Required work:
Search the entries below for the string "fazer" and copy the lines that hold it.

═════ Source material

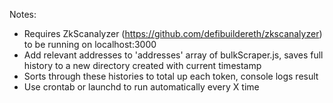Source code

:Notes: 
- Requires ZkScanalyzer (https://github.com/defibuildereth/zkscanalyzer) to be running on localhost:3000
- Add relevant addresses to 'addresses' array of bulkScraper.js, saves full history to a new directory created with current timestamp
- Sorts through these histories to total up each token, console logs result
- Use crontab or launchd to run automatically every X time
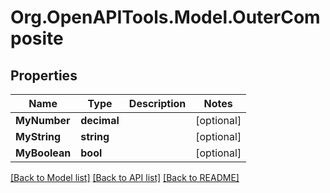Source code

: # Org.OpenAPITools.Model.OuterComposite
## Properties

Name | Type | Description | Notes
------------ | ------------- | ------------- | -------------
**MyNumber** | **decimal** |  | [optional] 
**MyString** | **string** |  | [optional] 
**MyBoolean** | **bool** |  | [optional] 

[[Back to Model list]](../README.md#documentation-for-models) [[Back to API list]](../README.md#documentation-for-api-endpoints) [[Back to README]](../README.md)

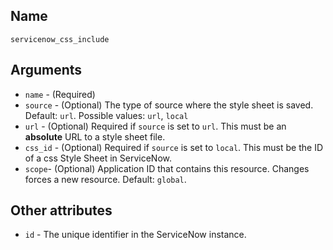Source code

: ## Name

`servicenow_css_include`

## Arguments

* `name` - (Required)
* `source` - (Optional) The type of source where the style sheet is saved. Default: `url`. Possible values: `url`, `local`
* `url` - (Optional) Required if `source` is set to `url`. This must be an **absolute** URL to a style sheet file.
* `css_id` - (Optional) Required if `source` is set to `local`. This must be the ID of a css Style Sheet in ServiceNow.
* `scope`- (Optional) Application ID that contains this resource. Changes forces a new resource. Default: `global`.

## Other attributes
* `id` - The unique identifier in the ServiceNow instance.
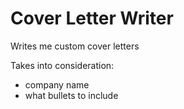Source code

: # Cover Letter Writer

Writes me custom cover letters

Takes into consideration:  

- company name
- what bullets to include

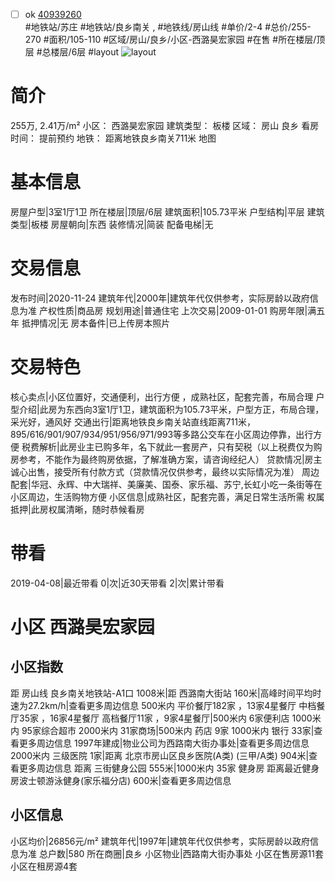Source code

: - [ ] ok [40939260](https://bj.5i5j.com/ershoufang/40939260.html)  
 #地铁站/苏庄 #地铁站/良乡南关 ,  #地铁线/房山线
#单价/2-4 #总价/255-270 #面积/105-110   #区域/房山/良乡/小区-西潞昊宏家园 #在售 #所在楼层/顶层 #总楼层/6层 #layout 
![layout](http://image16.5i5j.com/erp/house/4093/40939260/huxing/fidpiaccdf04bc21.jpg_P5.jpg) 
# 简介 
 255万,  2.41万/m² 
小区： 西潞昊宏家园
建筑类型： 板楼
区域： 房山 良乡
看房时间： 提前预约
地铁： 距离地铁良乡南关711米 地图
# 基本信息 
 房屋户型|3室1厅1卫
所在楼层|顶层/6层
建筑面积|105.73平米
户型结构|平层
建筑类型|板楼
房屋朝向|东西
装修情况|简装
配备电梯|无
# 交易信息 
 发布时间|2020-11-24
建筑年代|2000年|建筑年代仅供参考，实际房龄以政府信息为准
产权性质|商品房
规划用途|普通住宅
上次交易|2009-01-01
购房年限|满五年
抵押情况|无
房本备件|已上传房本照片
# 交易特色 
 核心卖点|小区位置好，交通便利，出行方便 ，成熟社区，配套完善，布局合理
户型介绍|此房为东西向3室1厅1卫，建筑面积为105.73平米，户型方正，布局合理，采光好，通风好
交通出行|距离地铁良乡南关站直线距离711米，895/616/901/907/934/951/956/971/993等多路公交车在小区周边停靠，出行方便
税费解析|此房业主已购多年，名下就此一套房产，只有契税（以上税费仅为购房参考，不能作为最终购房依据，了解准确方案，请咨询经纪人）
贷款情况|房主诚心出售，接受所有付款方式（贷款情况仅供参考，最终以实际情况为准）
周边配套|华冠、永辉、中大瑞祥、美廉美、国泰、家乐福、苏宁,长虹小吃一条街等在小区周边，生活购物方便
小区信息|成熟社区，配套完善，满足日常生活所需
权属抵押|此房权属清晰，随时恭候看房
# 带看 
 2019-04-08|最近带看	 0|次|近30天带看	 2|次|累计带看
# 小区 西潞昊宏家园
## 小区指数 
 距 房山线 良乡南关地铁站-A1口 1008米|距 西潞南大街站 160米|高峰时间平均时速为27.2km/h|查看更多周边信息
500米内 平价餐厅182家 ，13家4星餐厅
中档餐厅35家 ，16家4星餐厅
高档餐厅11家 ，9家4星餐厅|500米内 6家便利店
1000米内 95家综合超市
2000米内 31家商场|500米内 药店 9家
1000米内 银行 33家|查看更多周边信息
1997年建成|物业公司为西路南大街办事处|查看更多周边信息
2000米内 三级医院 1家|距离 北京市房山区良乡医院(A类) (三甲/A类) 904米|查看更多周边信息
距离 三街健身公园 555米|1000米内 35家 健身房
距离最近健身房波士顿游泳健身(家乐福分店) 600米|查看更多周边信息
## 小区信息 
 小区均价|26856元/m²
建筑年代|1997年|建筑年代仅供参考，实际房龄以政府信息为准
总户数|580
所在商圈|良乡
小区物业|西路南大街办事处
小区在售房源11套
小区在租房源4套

══════════
═════ Source material

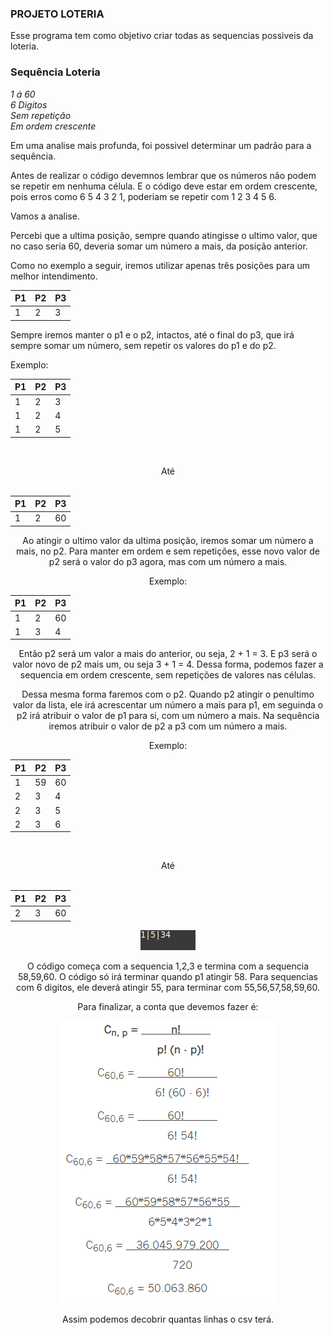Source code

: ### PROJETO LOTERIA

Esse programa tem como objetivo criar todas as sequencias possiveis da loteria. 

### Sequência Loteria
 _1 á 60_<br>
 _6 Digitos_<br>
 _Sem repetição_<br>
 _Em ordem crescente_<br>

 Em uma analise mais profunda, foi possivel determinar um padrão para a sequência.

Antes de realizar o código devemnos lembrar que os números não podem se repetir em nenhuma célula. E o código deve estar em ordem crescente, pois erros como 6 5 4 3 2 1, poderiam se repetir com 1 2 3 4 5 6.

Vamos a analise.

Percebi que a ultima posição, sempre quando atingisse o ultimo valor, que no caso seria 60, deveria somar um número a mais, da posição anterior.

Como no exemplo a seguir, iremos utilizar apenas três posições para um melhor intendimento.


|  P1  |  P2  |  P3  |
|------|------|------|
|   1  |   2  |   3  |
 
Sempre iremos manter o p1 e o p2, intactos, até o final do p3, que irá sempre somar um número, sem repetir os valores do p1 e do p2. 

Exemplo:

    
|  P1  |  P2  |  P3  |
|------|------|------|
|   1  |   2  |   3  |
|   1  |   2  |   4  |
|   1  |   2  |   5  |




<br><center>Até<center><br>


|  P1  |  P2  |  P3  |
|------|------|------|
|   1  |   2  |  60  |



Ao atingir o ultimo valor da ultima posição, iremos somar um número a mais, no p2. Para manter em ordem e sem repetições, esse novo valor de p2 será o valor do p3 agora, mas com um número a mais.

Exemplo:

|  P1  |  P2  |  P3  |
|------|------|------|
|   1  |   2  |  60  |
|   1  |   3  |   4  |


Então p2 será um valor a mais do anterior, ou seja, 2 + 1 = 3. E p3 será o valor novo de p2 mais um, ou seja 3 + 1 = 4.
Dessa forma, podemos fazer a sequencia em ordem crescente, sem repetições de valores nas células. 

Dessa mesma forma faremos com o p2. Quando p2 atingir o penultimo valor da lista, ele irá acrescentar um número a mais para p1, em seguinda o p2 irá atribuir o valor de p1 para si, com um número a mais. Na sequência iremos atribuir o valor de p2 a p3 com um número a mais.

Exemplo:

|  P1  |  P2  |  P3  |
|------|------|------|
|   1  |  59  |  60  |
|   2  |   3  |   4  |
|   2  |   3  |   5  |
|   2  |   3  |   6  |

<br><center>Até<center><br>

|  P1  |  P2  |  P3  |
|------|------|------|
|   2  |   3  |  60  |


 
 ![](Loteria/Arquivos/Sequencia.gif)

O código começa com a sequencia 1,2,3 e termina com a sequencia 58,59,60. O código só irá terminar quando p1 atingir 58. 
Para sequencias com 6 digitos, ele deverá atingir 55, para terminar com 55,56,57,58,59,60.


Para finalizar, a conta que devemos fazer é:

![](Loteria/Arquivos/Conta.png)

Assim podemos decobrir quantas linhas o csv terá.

══════════

Output of the exercise:
Dessa forma, podemos fazer a sequencia em ordem crescente, sem repetições de valores nas células. 
Para finalizar, a conta que devemos fazer é:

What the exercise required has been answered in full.